▶ _WHAT IS NEEDED_
Below are records; transcribe only the line with "CSS Shaders は、利用することでこれまでの" and those after it, through the last line, without any change.

####

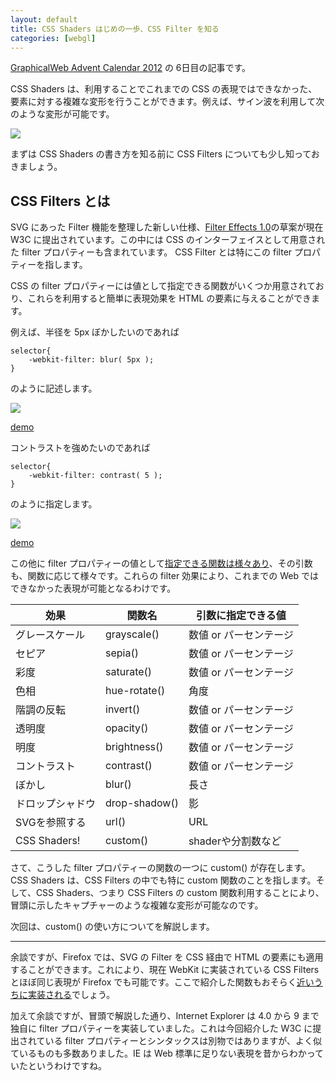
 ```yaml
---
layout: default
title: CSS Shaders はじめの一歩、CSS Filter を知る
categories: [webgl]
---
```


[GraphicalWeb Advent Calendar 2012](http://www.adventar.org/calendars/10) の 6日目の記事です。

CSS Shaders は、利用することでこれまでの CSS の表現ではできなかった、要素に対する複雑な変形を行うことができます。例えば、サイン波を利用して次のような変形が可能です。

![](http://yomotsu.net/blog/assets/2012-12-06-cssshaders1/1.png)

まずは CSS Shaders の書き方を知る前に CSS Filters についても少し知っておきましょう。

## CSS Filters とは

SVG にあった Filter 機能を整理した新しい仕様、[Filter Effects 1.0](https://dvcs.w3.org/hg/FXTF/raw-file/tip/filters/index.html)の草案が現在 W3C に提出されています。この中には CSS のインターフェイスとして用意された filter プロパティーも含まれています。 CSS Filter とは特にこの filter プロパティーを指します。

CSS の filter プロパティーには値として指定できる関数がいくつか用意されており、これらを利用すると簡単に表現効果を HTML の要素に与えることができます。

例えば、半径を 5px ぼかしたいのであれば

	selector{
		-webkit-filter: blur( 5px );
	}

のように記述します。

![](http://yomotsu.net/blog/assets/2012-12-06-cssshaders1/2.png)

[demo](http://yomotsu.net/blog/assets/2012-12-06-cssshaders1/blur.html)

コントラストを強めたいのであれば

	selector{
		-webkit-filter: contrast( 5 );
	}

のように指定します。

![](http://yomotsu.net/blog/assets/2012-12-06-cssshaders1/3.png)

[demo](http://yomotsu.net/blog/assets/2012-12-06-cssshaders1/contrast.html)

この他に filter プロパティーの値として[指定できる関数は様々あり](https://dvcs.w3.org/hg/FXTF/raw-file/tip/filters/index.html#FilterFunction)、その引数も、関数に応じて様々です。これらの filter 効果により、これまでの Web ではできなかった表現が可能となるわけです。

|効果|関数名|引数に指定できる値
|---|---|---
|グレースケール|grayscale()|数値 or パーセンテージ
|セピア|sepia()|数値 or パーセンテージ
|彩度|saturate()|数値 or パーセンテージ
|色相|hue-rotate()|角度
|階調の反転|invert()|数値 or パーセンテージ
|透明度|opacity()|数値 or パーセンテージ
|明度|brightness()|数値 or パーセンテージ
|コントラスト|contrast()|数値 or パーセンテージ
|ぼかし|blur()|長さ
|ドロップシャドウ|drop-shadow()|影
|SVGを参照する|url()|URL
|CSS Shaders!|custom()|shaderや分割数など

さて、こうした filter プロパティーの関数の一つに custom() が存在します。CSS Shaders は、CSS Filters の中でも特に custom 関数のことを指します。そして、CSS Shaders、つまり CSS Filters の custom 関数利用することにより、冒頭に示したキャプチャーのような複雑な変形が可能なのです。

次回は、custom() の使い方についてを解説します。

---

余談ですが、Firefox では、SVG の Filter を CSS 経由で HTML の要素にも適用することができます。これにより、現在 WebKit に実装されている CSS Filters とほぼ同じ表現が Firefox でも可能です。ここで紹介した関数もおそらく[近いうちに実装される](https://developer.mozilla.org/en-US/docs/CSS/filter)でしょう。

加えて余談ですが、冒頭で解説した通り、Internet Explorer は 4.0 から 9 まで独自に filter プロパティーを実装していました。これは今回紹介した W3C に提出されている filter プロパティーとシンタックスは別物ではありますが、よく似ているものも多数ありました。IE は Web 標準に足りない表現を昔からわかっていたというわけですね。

####

▶ _SOLUTION TO THIS TASK_
CSS Shaders は、利用することでこれまでの CSS の表現ではできなかった、要素に対する複雑な変形を行うことができます。例えば、サイン波を利用して次のような変形が可能です。

![](http://yomotsu.net/blog/assets/2012-12-06-cssshaders1/1.png)

まずは CSS Shaders の書き方を知る前に CSS Filters についても少し知っておきましょう。

## CSS Filters とは

SVG にあった Filter 機能を整理した新しい仕様、[Filter Effects 1.0](https://dvcs.w3.org/hg/FXTF/raw-file/tip/filters/index.html)の草案が現在 W3C に提出されています。この中には CSS のインターフェイスとして用意された filter プロパティーも含まれています。 CSS Filter とは特にこの filter プロパティーを指します。

CSS の filter プロパティーには値として指定できる関数がいくつか用意されており、これらを利用すると簡単に表現効果を HTML の要素に与えることができます。

例えば、半径を 5px ぼかしたいのであれば

	selector{
		-webkit-filter: blur( 5px );
	}

のように記述します。

![](http://yomotsu.net/blog/assets/2012-12-06-cssshaders1/2.png)

[demo](http://yomotsu.net/blog/assets/2012-12-06-cssshaders1/blur.html)

コントラストを強めたいのであれば

	selector{
		-webkit-filter: contrast( 5 );
	}

のように指定します。

![](http://yomotsu.net/blog/assets/2012-12-06-cssshaders1/3.png)

[demo](http://yomotsu.net/blog/assets/2012-12-06-cssshaders1/contrast.html)

この他に filter プロパティーの値として[指定できる関数は様々あり](https://dvcs.w3.org/hg/FXTF/raw-file/tip/filters/index.html#FilterFunction)、その引数も、関数に応じて様々です。これらの filter 効果により、これまでの Web ではできなかった表現が可能となるわけです。

|効果|関数名|引数に指定できる値
|---|---|---
|グレースケール|grayscale()|数値 or パーセンテージ
|セピア|sepia()|数値 or パーセンテージ
|彩度|saturate()|数値 or パーセンテージ
|色相|hue-rotate()|角度
|階調の反転|invert()|数値 or パーセンテージ
|透明度|opacity()|数値 or パーセンテージ
|明度|brightness()|数値 or パーセンテージ
|コントラスト|contrast()|数値 or パーセンテージ
|ぼかし|blur()|長さ
|ドロップシャドウ|drop-shadow()|影
|SVGを参照する|url()|URL
|CSS Shaders!|custom()|shaderや分割数など

さて、こうした filter プロパティーの関数の一つに custom() が存在します。CSS Shaders は、CSS Filters の中でも特に custom 関数のことを指します。そして、CSS Shaders、つまり CSS Filters の custom 関数利用することにより、冒頭に示したキャプチャーのような複雑な変形が可能なのです。

次回は、custom() の使い方についてを解説します。

---

余談ですが、Firefox では、SVG の Filter を CSS 経由で HTML の要素にも適用することができます。これにより、現在 WebKit に実装されている CSS Filters とほぼ同じ表現が Firefox でも可能です。ここで紹介した関数もおそらく[近いうちに実装される](https://developer.mozilla.org/en-US/docs/CSS/filter)でしょう。

加えて余談ですが、冒頭で解説した通り、Internet Explorer は 4.0 から 9 まで独自に filter プロパティーを実装していました。これは今回紹介した W3C に提出されている filter プロパティーとシンタックスは別物ではありますが、よく似ているものも多数ありました。IE は Web 標準に足りない表現を昔からわかっていたというわけですね。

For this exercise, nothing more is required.